Her answer and her negativity toward how she feels about herself really struck a chord with me. It made me feel sad that this beautiful woman couldn’t think of one thing she likes about herself, physically. It reminded me of the article I wrote over a year ago about “fat talk” among women and how body image takes hold in countless conversations. Although this friend didn’t focus entirely on her weight, there were no positives. And, whether she was fishing for compliments or not, she seemed indifferent to anything I had to say regarding the way she looked.

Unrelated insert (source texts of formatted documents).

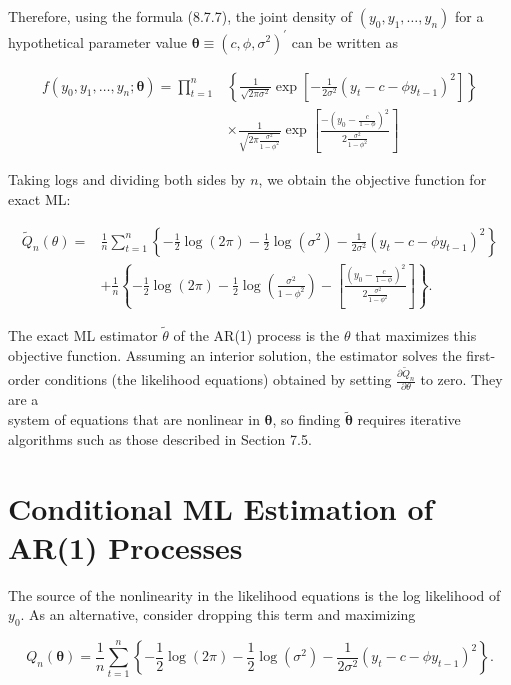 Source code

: \documentclass[10pt]{article}
\begin{document}
Therefore, using the formula (8.7.7), the joint density of $\left(y_{0}, y_{1}, \ldots, y_{n}\right)$ for a hypothetical parameter value $\boldsymbol{\theta} \equiv\left(c, \phi, \sigma^{2}\right)^{\prime}$ can be written as


\begin{align*}
f\left(y_{0}, y_{1}, \ldots, y_{n} ; \boldsymbol{\theta}\right)=\prod_{t=1}^{n} & \left\{\frac{1}{\sqrt{2 \pi \sigma^{2}}} \exp \left[-\frac{1}{2 \sigma^{2}}\left(y_{t}-c-\phi y_{t-1}\right)^{2}\right]\right\} \\
& \times \frac{1}{\sqrt{2 \pi \frac{\sigma^{2}}{1-\phi^{2}}}} \exp \left[\frac{-\left(y_{0}-\frac{c}{1-\phi}\right)^{2}}{2 \frac{\sigma^{2}}{1-\phi^{2}}}\right] \tag{8.7.12}
\end{align*}


Taking logs and dividing both sides by $n$, we obtain the objective function for exact ML:


\begin{align*}
\widetilde{Q}_{n}(\theta)= & \frac{1}{n} \sum_{t=1}^{n}\left\{-\frac{1}{2} \log (2 \pi)-\frac{1}{2} \log \left(\sigma^{2}\right)-\frac{1}{2 \sigma^{2}}\left(y_{t}-c-\phi y_{t-1}\right)^{2}\right\} \\
& +\frac{1}{n}\left\{-\frac{1}{2} \log (2 \pi)-\frac{1}{2} \log \left(\frac{\sigma^{2}}{1-\phi^{2}}\right)-\left[\frac{\left(y_{0}-\frac{c}{1-\phi}\right)^{2}}{2 \frac{\sigma^{2}}{1-\phi^{2}}}\right]\right\} . \tag{8.7.13}
\end{align*}


The exact ML estimator $\tilde{\theta}$ of the AR(1) process is the $\theta$ that maximizes this objective function. Assuming an interior solution, the estimator solves the first-order conditions (the likelihood equations) obtained by setting $\frac{\partial \widetilde{Q}_{n}}{\partial \theta}$ to zero. They are a\\
system of equations that are nonlinear in $\boldsymbol{\theta}$, so finding $\tilde{\boldsymbol{\theta}}$ requires iterative algorithms such as those described in Section 7.5.

\section*{Conditional ML Estimation of AR(1) Processes}
The source of the nonlinearity in the likelihood equations is the log likelihood of $y_{0}$. As an alternative, consider dropping this term and maximizing


\begin{equation*}
Q_{n}(\boldsymbol{\theta})=\frac{1}{n} \sum_{t=1}^{n}\left\{-\frac{1}{2} \log (2 \pi)-\frac{1}{2} \log \left(\sigma^{2}\right)-\frac{1}{2 \sigma^{2}}\left(y_{t}-c-\phi y_{t-1}\right)^{2}\right\} . \tag{8.7.14}
\end{equation*}
\end{document}
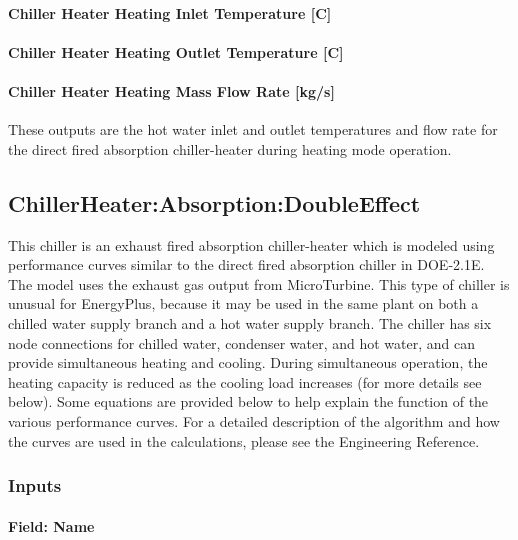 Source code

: \paragraph{Chiller Heater Heating Inlet Temperature {[}C{]}}\label{chiller-heater-heating-inlet-temperature-c}

\paragraph{Chiller Heater Heating Outlet Temperature {[}C{]}}\label{chiller-heater-heating-outlet-temperature-c}

\paragraph{Chiller Heater Heating Mass Flow Rate {[}kg/s{]}}\label{chiller-heater-heating-mass-flow-rate-kgs}

These outputs are the hot water inlet and outlet temperatures and flow rate for the direct fired absorption chiller-heater during heating mode operation.

\subsection{ChillerHeater:Absorption:DoubleEffect}\label{chillerheaterabsorptiondoubleeffect}

This chiller is an exhaust fired absorption chiller-heater which is modeled using performance curves similar to the direct fired absorption chiller in DOE-2.1E. The model uses the exhaust gas output from MicroTurbine. This type of chiller is unusual for EnergyPlus, because it may be used in the same plant on both a chilled water supply branch and a hot water supply branch. The chiller has six node connections for chilled water, condenser water, and hot water, and can provide simultaneous heating and cooling. During simultaneous operation, the heating capacity is reduced as the cooling load increases (for more details see below). Some equations are provided below to help explain the function of the various performance curves. For a detailed description of the algorithm and how the curves are used in the calculations, please see the Engineering Reference.

\subsubsection{Inputs}\label{inputs-9-014}

\paragraph{Field: Name}\label{field-name-8-014}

We all have features that we don’t really care about on our bodies – but that’s often what makes us unique. If we were all supermodels with perfect skin and lush hair, there would be no diversity – no differences – no excitement. There’s a difference in wanting to change something to improve your health and to feel good versus simply to be prettier – the latter starts within. And to put so much weight into body image, and what you’d like to change about yourself, your curly hair or your cute feet are or your long neck, or any other beauty you posses gets glossed over. It’s an extremely unhealthy state of mind and can be self-destructive in more ways than one.
So this week I encourage each and every one of you to look in the mirror, or don’t, and find one thing you love about yourself EACH DAY THIS WEEK! If you take a moment to take self-inventory, you might find that there are more features to you that are unique and that are beautiful.
I’ll start: after 4.5 years of braces when I was younger, countless orthodontist appointments and some seriously ingrained dental hygiene, I have a beautiful smile! I love my smile and love making other people smile with my smile.
Everybody possesses beauty, both inside and out. I challenge you to be bold, be brave and tell us here at The Sisterhood where your beauty lies. I want you to BRAG! So, let out – shout it from the roof tops (safely). YOU.ARE.BEAUTIFUL!